Так устроена жизнь, что даже когда погибает один в боевом строю, то нередко он подает другим надежду остаться в живых. И не только потому, что на этот раз была его очередь, а другие остались живы, он порой, вроде бы случайно, подает знак — будешь жить. За день до гибели Васи, в связи с ремонтом моего самолета, я летал на его машине и забыл в ней свою летную сумку с картой — маршрут был один — на Окуниново и некоторыми документами: был там план партполитработы, какие-то газеты и инструкции. На ремешке сумки с обратной стороны, как всегда крупно и разборчиво, была написана моя фамилия и инициалы. Самолет Васи упал недалеко от аэродрома Савинцы на глазах у всех однополчан, оставшихся на земле. Когда солдаты на полуторке приехали разбирать обломки в поисках тела летчика, от которого остались кусочки, да одна отлетевшая в сторону нога, то нашли мою летную сумку, целую и невредимую. Поскольку все решили, что погиб я — комиссар эскадрильи, то сумку отнесли вечно пьяному комиссару полка Гоге Щербакову. Ничего, кроме очередного приступа пьяного юмора, эта находка у Гоги не вызвала. Но эскадрилья, вроде бы осталась без комиссара и по этому поводу Гога, прихватив сумку, отправился в Бровары. Когда Гога вылазил из «козлика», остановившегося у землянок нашего полка, дневальный сообщил мне о прибытии комиссара полка. Я вышел из землянки навстречу Гоге, который, увидев меня, выпучил серовато-белые бычьи глаза, отвесил нижнюю, слюнявую губу, идиотски ухмыльнулся, а потом разразился гомерическим хохотом.

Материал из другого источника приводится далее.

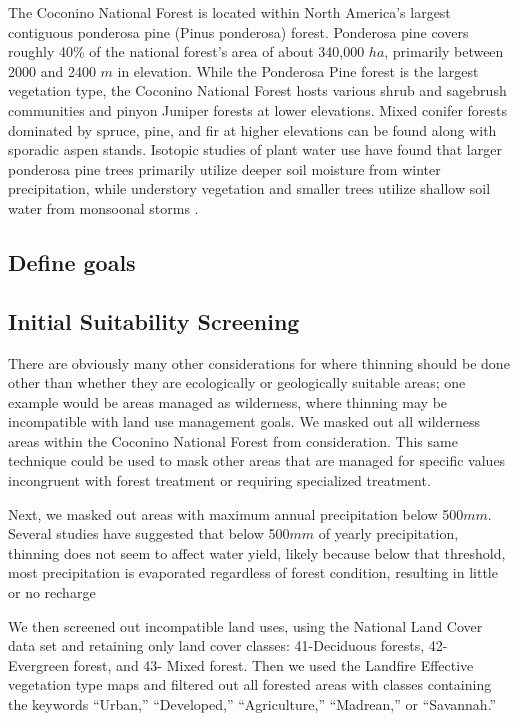 \documentclass[
  number,
  preprint,
  3p,
  onecolumn]{elsarticle}
\begin{document}
The Coconino National Forest is located within North America's largest
contiguous ponderosa pine (Pinus ponderosa) forest. Ponderosa pine
covers roughly 40\% of the national forest's area of about 340,000
\(ha\), primarily between 2000 and 2400 \(m\) in elevation. While the
Ponderosa Pine forest is the largest vegetation type, the Coconino
National Forest hosts various shrub and sagebrush communities and pinyon
Juniper forests at lower elevations. Mixed conifer forests dominated by
spruce, pine, and fir at higher elevations can be found along with
sporadic aspen stands. Isotopic studies of plant water use have found
that larger ponderosa pine trees primarily utilize deeper soil moisture
from winter precipitation, while understory vegetation and smaller trees
utilize shallow soil water from monsoonal storms
\citep{kerhoulas2013, kerhoulas2023}.

\subsection{Define goals}\label{define-goals}

\subsection{Initial Suitability
Screening}\label{initial-suitability-screening}

There are obviously many other considerations for where thinning should
be done other than whether they are ecologically or geologically
suitable areas; one example would be areas managed as wilderness, where
thinning may be incompatible with land use management goals. We masked
out all wilderness areas within the Coconino National Forest from
consideration. This same technique could be used to mask other areas
that are managed for specific values incongruent with forest treatment
or requiring specialized treatment.

Next, we masked out areas with maximum annual precipitation below
500\(mm\). Several studies have suggested that below 500\(mm\) of yearly
precipitation, thinning does not seem to affect water yield, likely
because below that threshold, most precipitation is evaporated
regardless of forest condition, resulting in little or no recharge
\citep{bosch1982, hibbert1979b, adams2012a, biederman2022a}

We then screened out incompatible land uses, using the National Land
Cover data set and retaining only land cover classes: 41-Deciduous
forests, 42- Evergreen forest, and 43- Mixed forest. Then we used the
Landfire Effective vegetation type maps and filtered out all forested
areas with classes containing the keywords ``Urban,'' ``Developed,''
``Agriculture,'' ``Madrean,'' or ``Savannah.''
\end{document}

Отсмеявшись, Гога вручил мне сумку и сообщил: «Я думал, это тебя кокнули!» Я еще не отошел от нервного потрясения после гибели Шлемина и заорал на Гогу, называя его сволочью и трусом, который потерял совесть и честь, разъелся на земле и трусит летать, лишь комментируя не без юмора, кого еще немцы «кокнули». В пьяном мозгу Гоги, видимо что-то зашевелилось, он принялся отмахиваться от меня, похлопал по плечу, предлагая не обижаться, и все ныл: «Чего ты, Пантелеевич». Как позже рассказывала мне моя жена Вера, бывшая в эвакуации вместе с женой Гоги в селе Ржакс возле Тамбова, Гога писал домой, располагая временем, длиннющие письма, в которых сообщал, что много летает, и очень боится, как бы свои летчики не сбили его в воздухе за то, что он комиссар.

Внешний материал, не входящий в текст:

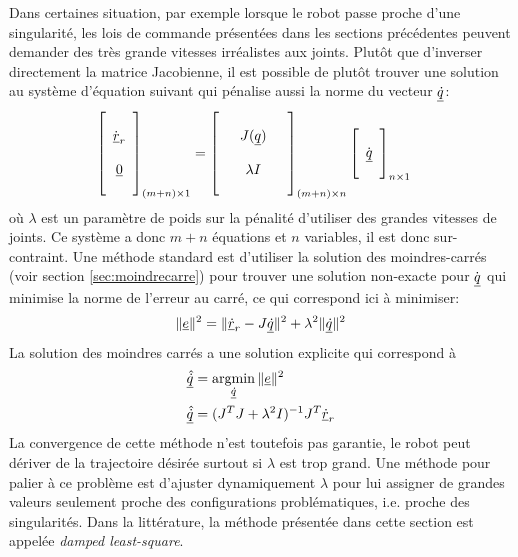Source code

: Dans certaines situation, par exemple lorsque le robot passe proche d'une singularité, les lois de commande présentées dans les sections précédentes peuvent demander des très grande vitesses irréalistes aux joints. Plutôt que d'inverser directement la matrice Jacobienne, il est possible de plutôt trouver une solution au système d'équation suivant qui pénalise aussi la norme du vecteur $\underline{\dot{q}}$:
\begin{align}
\left[ \begin{array}{c}  \\ \dot{\underline{r}}_r \\ \\ \underline{0} \\ \\ 
\end{array} \right]_{(m+n) \times 1}
&= 
\left[ \begin{array}{c c c} 
&&\\
& J(\underline{q}) &\\
&&\\
&\lambda I &\\
&&
\end{array} \right]_{(m + n)  \times n}
\left[ \begin{array}{c} 
\\ \dot{\underline{q}} \\ \\
\end{array} \right]_{n \times 1}
\end{align} 
où $\lambda$ est un paramètre de poids sur la pénalité d'utiliser des grandes vitesses de joints. Ce système a donc $m+n$ équations et $n$ variables, il est donc sur-contraint. Une méthode standard est d'utiliser la solution des moindres-carrés (voir section \ref{sec:moindrecarre}) pour trouver une solution non-exacte pour $\dot{\underline{q}}$ qui minimise la norme de l'erreur au carré, ce qui correspond ici à minimiser:
\begin{align}
\| \underline{e} \|^2 = \| \underline{\dot{r}}_r - J \underline{\dot{q}}   \|^2 + \lambda^2 \| \underline{\dot{q}} \|^2
\end{align} 
La solution des moindres carrés a une solution explicite qui correspond à 
\begin{align}
\col{\hat{\dot{q}}} &= \operatornamewithlimits{argmin}\limits_{\col{\dot{q}}} \| \col{e} \|^2 \\
\col{\hat{\dot{q}}} &= \huge( J^T J + \lambda^2 I \huge)^{-1} J^T  \col{\dot{r}}_r 
\end{align} 
La convergence de cette méthode n'est toutefois pas garantie, le robot peut dériver de la trajectoire désirée surtout si $\lambda$ est trop grand. Une méthode pour palier à ce problème est d'ajuster dynamiquement $\lambda$ pour lui assigner de grandes valeurs seulement proche des configurations problématiques, i.e. proche des singularités. Dans la littérature, la méthode présentée dans cette section est appelée \textit{damped least-square}.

Здесь Гога был прав. Я бы сам с удовольствием сбил бы его в воздухе. Не за то, что комиссар, а за то, что сволочь, да вот только Гога не предоставлял никому такой возможности, далеко вокруг обходя кабину боевого истребителя. Щербаков жировал, не вылезая из землянки, где уединялся с одной из связисток, на которой клялся жениться. Итак, меня «похоронили» — верный признак, буду жить долго.